In recent years, many mechanical engineering companies have recognized the central role of the service and spare parts business in securing earnings. Accordingly, the earnings contribution of spare parts and services has been successfully increased. Nevertheless, the frequently cited target of "30 percent of turnover and 60 percent of profit from aftersales" is often not achieved.
On the other hand, budgets for new investments are currently tight in many mechanical engineering customer industries. At the same time, however, substantial opportunities are opening up through the proactive marketing of modernizations ("mods" or retrofits): In many companies, modernizations are not seen as "strategic investments", but as "going concern" or maintenance investments. This means that if funds for strategic projects are cut, there are concrete opportunities for mechanical engineering companies to acquire budgets for maintenance investments.
For machine manufacturers, this creates a new growth logic: those who systematically offer modernizations stabilize business in cyclical markets and anchor themselves more deeply in the installed base.
Prerequisite for Sustainable Success: Consistent Pricing
This requires advanced pricing solutions that ensure yield optimization in the triangle of retrofit pricing, new machine pricing and service and spare parts pricing, while at the same time creating consistency and avoiding cannibalization.
When are modernizations offered?

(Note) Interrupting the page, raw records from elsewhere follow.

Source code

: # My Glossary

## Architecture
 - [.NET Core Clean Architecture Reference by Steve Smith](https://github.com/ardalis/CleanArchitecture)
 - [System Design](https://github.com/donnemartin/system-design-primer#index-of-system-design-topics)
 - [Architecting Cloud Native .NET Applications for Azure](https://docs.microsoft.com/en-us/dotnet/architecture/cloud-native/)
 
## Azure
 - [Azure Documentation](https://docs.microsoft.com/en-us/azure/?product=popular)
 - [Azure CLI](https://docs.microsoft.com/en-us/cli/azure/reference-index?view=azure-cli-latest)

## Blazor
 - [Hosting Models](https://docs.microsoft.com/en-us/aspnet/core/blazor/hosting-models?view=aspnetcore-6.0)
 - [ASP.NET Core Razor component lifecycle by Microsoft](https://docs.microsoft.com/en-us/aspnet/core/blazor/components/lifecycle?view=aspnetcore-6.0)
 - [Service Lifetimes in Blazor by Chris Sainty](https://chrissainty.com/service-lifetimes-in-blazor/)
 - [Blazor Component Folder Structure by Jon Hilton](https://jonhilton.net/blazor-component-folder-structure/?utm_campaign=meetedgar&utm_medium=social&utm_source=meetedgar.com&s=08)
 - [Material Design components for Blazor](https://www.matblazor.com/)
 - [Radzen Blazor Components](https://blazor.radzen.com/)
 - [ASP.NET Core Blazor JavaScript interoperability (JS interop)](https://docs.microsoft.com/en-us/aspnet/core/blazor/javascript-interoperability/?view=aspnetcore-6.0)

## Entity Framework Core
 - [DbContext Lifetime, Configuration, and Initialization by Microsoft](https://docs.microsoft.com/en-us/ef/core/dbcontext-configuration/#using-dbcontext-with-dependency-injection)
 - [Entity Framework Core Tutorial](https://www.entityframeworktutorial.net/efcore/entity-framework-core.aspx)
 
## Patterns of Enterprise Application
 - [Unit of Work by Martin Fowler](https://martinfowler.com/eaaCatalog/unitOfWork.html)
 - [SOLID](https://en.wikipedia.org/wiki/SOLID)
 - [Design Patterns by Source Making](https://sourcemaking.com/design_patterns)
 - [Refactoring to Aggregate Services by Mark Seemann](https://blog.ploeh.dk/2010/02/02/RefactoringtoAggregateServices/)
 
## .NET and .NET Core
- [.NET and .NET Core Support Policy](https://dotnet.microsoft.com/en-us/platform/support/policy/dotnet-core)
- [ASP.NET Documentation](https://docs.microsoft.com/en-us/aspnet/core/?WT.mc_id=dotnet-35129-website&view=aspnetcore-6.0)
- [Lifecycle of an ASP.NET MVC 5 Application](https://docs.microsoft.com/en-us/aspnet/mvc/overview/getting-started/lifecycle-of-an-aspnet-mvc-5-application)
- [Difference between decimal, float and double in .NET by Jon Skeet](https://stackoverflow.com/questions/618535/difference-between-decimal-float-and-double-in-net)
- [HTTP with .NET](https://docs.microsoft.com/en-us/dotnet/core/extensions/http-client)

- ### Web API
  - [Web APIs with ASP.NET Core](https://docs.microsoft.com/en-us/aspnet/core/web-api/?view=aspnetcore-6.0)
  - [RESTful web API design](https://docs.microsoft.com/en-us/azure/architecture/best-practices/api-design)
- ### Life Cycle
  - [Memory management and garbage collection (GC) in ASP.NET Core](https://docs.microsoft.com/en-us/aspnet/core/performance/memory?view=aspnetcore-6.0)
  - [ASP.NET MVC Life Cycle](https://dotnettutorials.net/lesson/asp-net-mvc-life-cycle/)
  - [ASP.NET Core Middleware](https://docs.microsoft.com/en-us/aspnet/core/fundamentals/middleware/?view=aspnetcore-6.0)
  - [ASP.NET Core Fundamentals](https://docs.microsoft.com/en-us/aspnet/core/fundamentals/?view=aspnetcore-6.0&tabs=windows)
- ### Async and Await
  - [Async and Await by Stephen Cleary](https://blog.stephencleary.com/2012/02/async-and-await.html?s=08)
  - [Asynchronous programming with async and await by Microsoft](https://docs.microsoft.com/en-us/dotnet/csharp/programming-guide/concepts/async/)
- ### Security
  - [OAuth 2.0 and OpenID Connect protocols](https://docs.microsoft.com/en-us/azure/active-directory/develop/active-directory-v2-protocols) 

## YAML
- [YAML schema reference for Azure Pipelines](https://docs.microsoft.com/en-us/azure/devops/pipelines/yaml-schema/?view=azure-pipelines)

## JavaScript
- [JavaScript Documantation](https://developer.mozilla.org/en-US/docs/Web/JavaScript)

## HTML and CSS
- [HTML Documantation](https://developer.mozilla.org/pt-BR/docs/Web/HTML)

How expensive can a modernization be compared to the purchase of a new machine? How is the price of a modernization determined relative to that of service and spare parts? The optimal pricing system uses elements from new machine and spare parts pricing and is therefore comparable in complexity to advanced methods of value-based pricing.
Customer Benefit Is the Starting Point for Pricing
From the customer's point of view, the economic advantage of retrofits is clear as soon as the benefits are clearly described. A modernization typically requires significantly less than the investment sum of a new machine. It can also be implemented more quickly because the foundation, peripherals, operating expertise and approval channels are already in place. This is particularly important when capex budgets are tight or delivery times for new systems are long.

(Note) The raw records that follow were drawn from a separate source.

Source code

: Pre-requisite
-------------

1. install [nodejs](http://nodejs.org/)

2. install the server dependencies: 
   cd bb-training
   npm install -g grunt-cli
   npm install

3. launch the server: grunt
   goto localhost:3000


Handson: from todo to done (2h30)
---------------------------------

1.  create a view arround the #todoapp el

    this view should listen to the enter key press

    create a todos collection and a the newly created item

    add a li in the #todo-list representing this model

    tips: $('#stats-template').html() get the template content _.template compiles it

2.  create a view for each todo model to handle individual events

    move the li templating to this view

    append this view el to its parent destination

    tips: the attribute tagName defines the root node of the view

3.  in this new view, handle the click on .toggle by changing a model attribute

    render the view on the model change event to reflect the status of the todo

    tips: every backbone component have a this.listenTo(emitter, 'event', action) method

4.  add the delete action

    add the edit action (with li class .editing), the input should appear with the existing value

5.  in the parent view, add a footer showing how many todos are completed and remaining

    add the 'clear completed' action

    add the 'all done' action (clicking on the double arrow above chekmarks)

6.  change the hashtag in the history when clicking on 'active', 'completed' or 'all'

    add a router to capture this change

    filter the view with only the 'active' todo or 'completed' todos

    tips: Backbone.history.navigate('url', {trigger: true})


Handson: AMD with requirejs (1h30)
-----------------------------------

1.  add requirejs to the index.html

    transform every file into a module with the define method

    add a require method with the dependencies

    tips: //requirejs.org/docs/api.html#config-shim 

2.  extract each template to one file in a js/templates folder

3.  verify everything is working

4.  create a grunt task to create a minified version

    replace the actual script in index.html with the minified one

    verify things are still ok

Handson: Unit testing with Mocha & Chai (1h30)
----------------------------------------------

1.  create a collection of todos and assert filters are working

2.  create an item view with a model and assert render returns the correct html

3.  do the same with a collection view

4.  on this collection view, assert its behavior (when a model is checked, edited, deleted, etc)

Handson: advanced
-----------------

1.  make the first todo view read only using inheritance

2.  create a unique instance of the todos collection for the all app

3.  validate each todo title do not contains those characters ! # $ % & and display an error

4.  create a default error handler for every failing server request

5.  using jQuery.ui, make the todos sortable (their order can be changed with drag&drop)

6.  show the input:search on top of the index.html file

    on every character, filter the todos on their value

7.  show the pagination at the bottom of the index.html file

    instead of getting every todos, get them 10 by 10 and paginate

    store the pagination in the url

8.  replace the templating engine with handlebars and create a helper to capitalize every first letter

Retrofit measures also often address bottleneck components: new control systems, drives, sensors or software functions increase cycle performance, improve quality or increase availability. The benefits thus arise from a smaller investment base - and often lead to better ROI values than a complete replacement.
Another benefit lever lies in energy and resource efficiency, as energy prices, material losses and CO2 emissions have become hard economic factors today. Retrofits that make drive technology, hydraulics or process control more efficient, for example, permanently reduce operating costs and improve the total cost of ownership (TCO) of existing systems. All these additional benefits are also important elements for sales communication.
Three Reference Points: New Machine Pricing, Service and Benefit Orientation
Against this background, retrofit pricing must take three reference points into account at the same time:
New machine value tanker: The closer the retrofit price is to the new machine price, the more compelling the need for a verifiable additional benefit (e.g. leap in capacity, new product functions or compliance advantages).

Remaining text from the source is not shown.